Steiner (como Rorty o Sontag) bebe directamente de esta fuente. Por eso afirma constantemente el poder moral de la literatura y, por lo tanto, lo que podemos llamar "el deber moral de ser inteligentes". En una ocasión dijo que «un judío es un hombre que, cuando lee un libro, lo hace con un lápiz en la mano porque está seguro de que puede escribir otro mejor».
Y sin embargo...
¿Es el humanismo suficiente?
Esta es la pregunta que queda como incómoda sospecha en el fondo de nuestras apasionadas lecturas de Steiner. Está formulada explícitamente en el prefacio de Lenguaje y silencio, donde quiere ofrecernos una respuesta humanista aparentemente consoladora: "La pérdida de valor de la palabra es un fenómeno inseparable del triunfo de la barbarie". Podríamos suponer, entonces, que el mantenimiento del valor de la palabra nos protege de la barbarie. Pero no parece ser esta una verdad autoevidente, ya que la misma lengua que sirve para amar también sirve para insultar, herir, despreciar, anonadar, aniquilar... Este es el legado trágico que el siglo XX europeo le ha dejado al humanismo.

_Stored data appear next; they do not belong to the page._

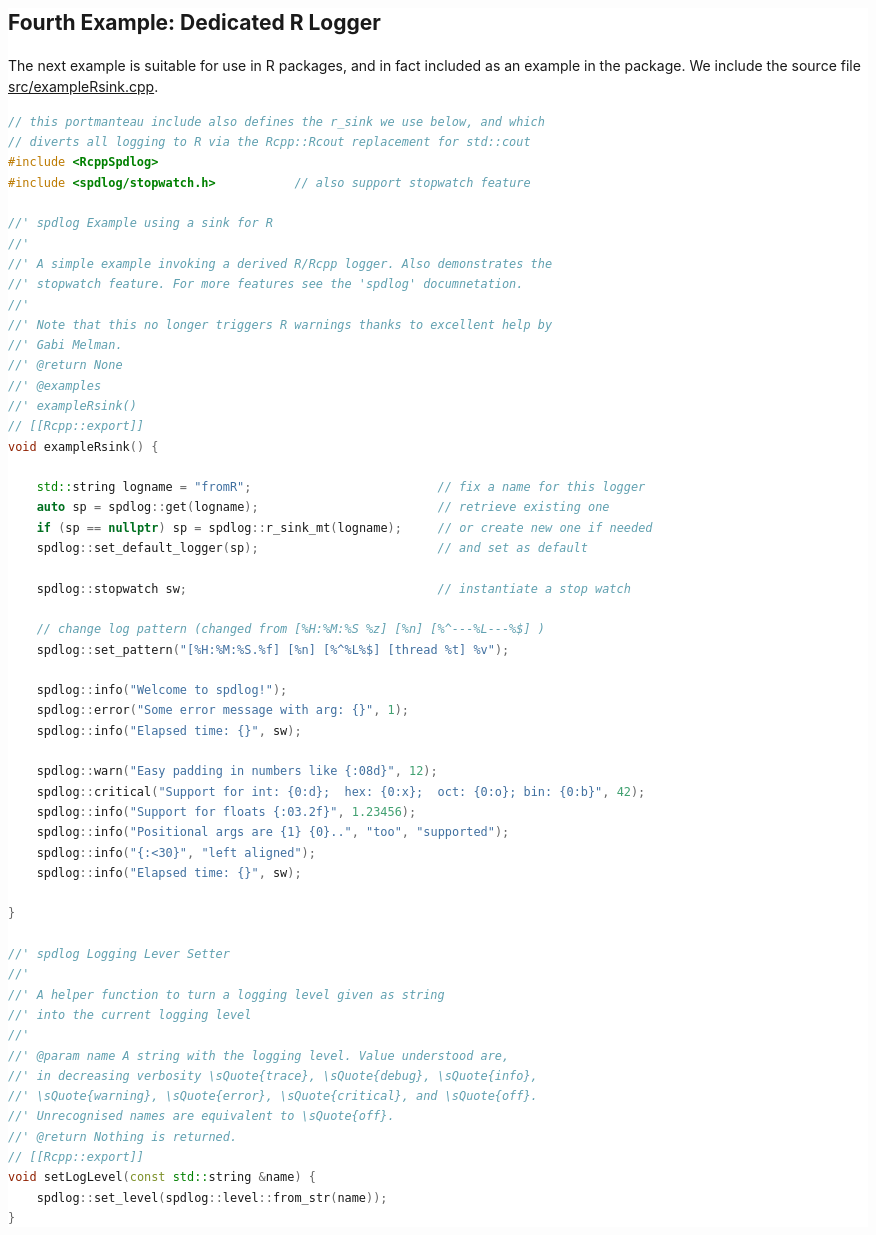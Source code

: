 ## Fourth Example: Dedicated R Logger

The next example is suitable for use in R packages, and in fact included as an example in the package.
We include the source file [src/exampleRsink.cpp](https://github.com/eddelbuettel/rcppspdlog/blob/master/src/exampleRsink.cpp).

```c++
// this portmanteau include also defines the r_sink we use below, and which
// diverts all logging to R via the Rcpp::Rcout replacement for std::cout
#include <RcppSpdlog>
#include <spdlog/stopwatch.h>   		// also support stopwatch feature

//' spdlog Example using a sink for R
//'
//' A simple example invoking a derived R/Rcpp logger. Also demonstrates the
//' stopwatch feature. For more features see the 'spdlog' documnetation.
//'
//' Note that this no longer triggers R warnings thanks to excellent help by
//' Gabi Melman.
//' @return None
//' @examples
//' exampleRsink()
// [[Rcpp::export]]
void exampleRsink() {

    std::string logname = "fromR"; 							// fix a name for this logger
    auto sp = spdlog::get(logname);       					// retrieve existing one
    if (sp == nullptr) sp = spdlog::r_sink_mt(logname);   	// or create new one if needed
    spdlog::set_default_logger(sp);                         // and set as default

    spdlog::stopwatch sw;       							// instantiate a stop watch

    // change log pattern (changed from [%H:%M:%S %z] [%n] [%^---%L---%$] )
    spdlog::set_pattern("[%H:%M:%S.%f] [%n] [%^%L%$] [thread %t] %v");

    spdlog::info("Welcome to spdlog!");
    spdlog::error("Some error message with arg: {}", 1);
    spdlog::info("Elapsed time: {}", sw);

    spdlog::warn("Easy padding in numbers like {:08d}", 12);
    spdlog::critical("Support for int: {0:d};  hex: {0:x};  oct: {0:o}; bin: {0:b}", 42);
    spdlog::info("Support for floats {:03.2f}", 1.23456);
    spdlog::info("Positional args are {1} {0}..", "too", "supported");
    spdlog::info("{:<30}", "left aligned");
    spdlog::info("Elapsed time: {}", sw);

}

//' spdlog Logging Lever Setter
//'
//' A helper function to turn a logging level given as string
//' into the current logging level
//'
//' @param name A string with the logging level. Value understood are,
//' in decreasing verbosity \sQuote{trace}, \sQuote{debug}, \sQuote{info},
//' \sQuote{warning}, \sQuote{error}, \sQuote{critical}, and \sQuote{off}.
//' Unrecognised names are equivalent to \sQuote{off}.
//' @return Nothing is returned.
// [[Rcpp::export]]
void setLogLevel(const std::string &name) {
    spdlog::set_level(spdlog::level::from_str(name));
}

```
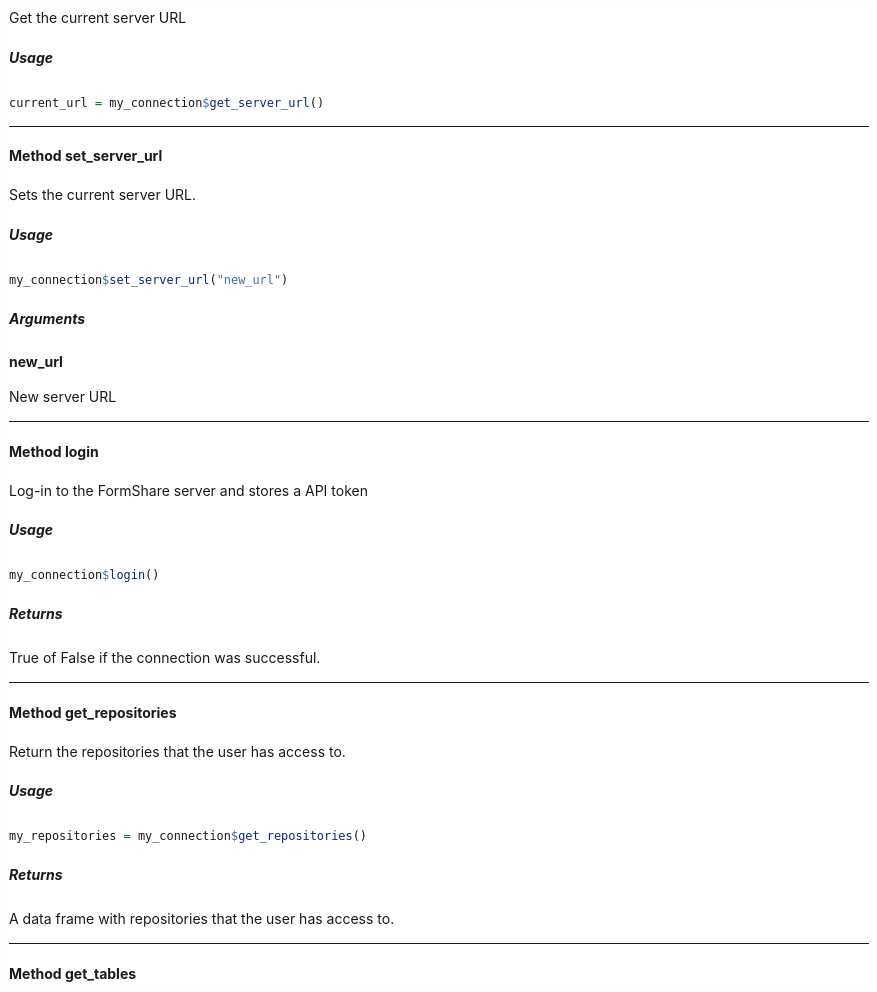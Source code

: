 Get the current server URL

##### Usage

```R
current_url = my_connection$get_server_url()
```

* * *

#### Method set_server_url

Sets the current server URL.

##### Usage

```R
my_connection$set_server_url("new_url")
```

##### Arguments

**new_url**

New server URL

* * *

#### Method login

Log-in to the FormShare server and stores a API token

##### Usage

```R
my_connection$login()
```

##### Returns

True of False if the connection was successful.

* * *

#### Method get_repositories

Return the repositories that the user has access to.

##### Usage

```R
my_repositories = my_connection$get_repositories()
```

##### Returns

A data frame with repositories that the user has access to.

* * *

#### Method get_tables
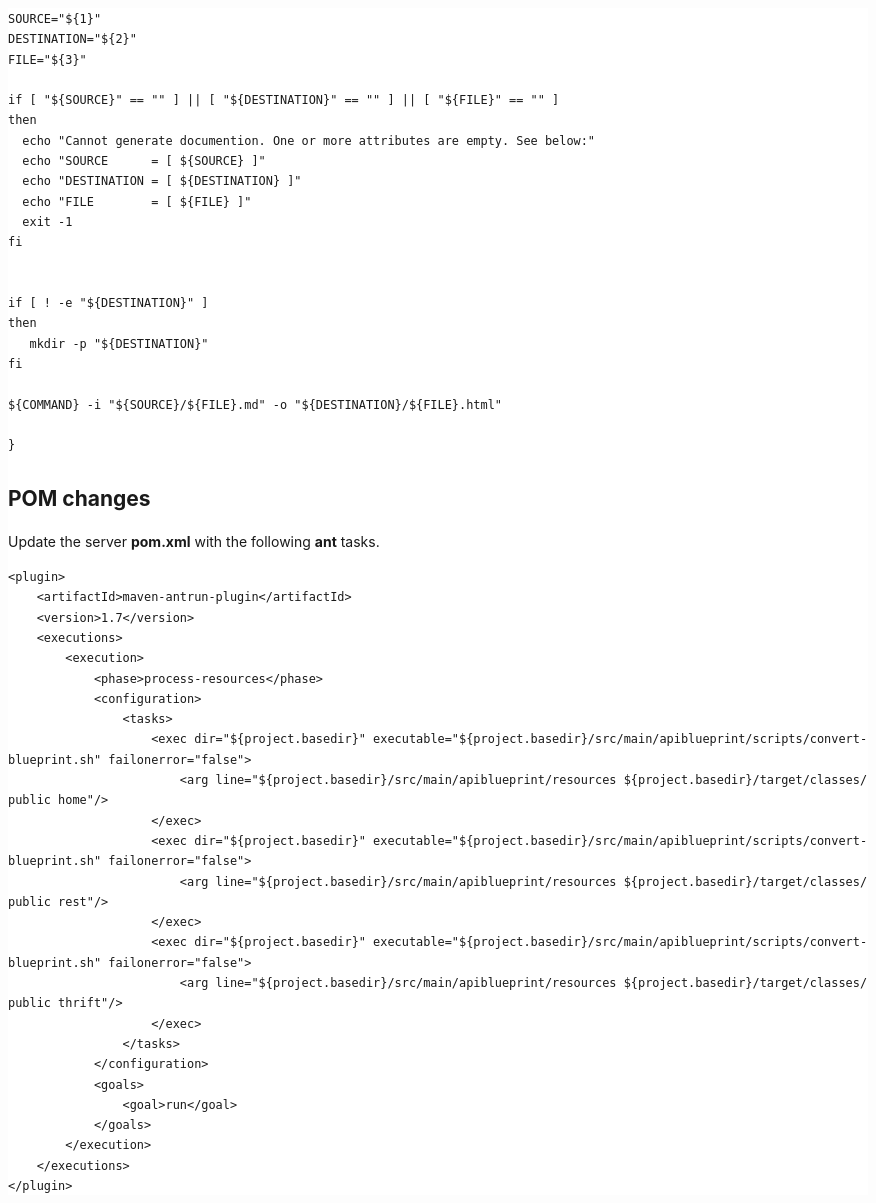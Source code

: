    SOURCE="${1}"
    DESTINATION="${2}"
    FILE="${3}"
    
    if [ "${SOURCE}" == "" ] || [ "${DESTINATION}" == "" ] || [ "${FILE}" == "" ]
    then
      echo "Cannot generate documention. One or more attributes are empty. See below:"
      echo "SOURCE      = [ ${SOURCE} ]"
      echo "DESTINATION = [ ${DESTINATION} ]"
      echo "FILE        = [ ${FILE} ]"
      exit -1
    fi
    
    
    if [ ! -e "${DESTINATION}" ]
    then
       mkdir -p "${DESTINATION}"
    fi
    
    ${COMMAND} -i "${SOURCE}/${FILE}.md" -o "${DESTINATION}/${FILE}.html"
    
    }
        
## POM changes        
Update the server __pom.xml__ with the following __ant__ tasks.
        
    <plugin>
        <artifactId>maven-antrun-plugin</artifactId>
        <version>1.7</version>
        <executions>
            <execution>
                <phase>process-resources</phase>
                <configuration>
                    <tasks>
                        <exec dir="${project.basedir}" executable="${project.basedir}/src/main/apiblueprint/scripts/convert-blueprint.sh" failonerror="false">
                            <arg line="${project.basedir}/src/main/apiblueprint/resources ${project.basedir}/target/classes/public home"/>
                        </exec>
                        <exec dir="${project.basedir}" executable="${project.basedir}/src/main/apiblueprint/scripts/convert-blueprint.sh" failonerror="false">
                            <arg line="${project.basedir}/src/main/apiblueprint/resources ${project.basedir}/target/classes/public rest"/>
                        </exec>
                        <exec dir="${project.basedir}" executable="${project.basedir}/src/main/apiblueprint/scripts/convert-blueprint.sh" failonerror="false">
                            <arg line="${project.basedir}/src/main/apiblueprint/resources ${project.basedir}/target/classes/public thrift"/>
                        </exec>
                    </tasks>
                </configuration>
                <goals>
                    <goal>run</goal>
                </goals>
            </execution>
        </executions>
    </plugin>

Heidegger dejó dicho que "la palabra posee al hombre". Pero entre nazis y estalinistas había no pocos letraheridos. Los libros no les impidieron ejercer de verdugos. Hoy sabemos que es perfectamente factible leer a Goethe por la mañana, escuchar a Bach a medio día y ser guardián de Auschwitz por la noche.
Y sin embargo...
Es imposible no hallar en Steiner la terca voluntad de encontrar en el legado de los grandes textos aquellas palabras que podamos transmitir a los jóvenes para impedir la invasión vertical de la barbarie.
Se ha ido dejando la tarea inacabada. Pero en la continuación de su esfuerzo se juega el humanismo, hoy, su razón de ser.
GREGORIO LURI* Vía EL MUNDO
*Gregorio Luri es profesor de Filosofía.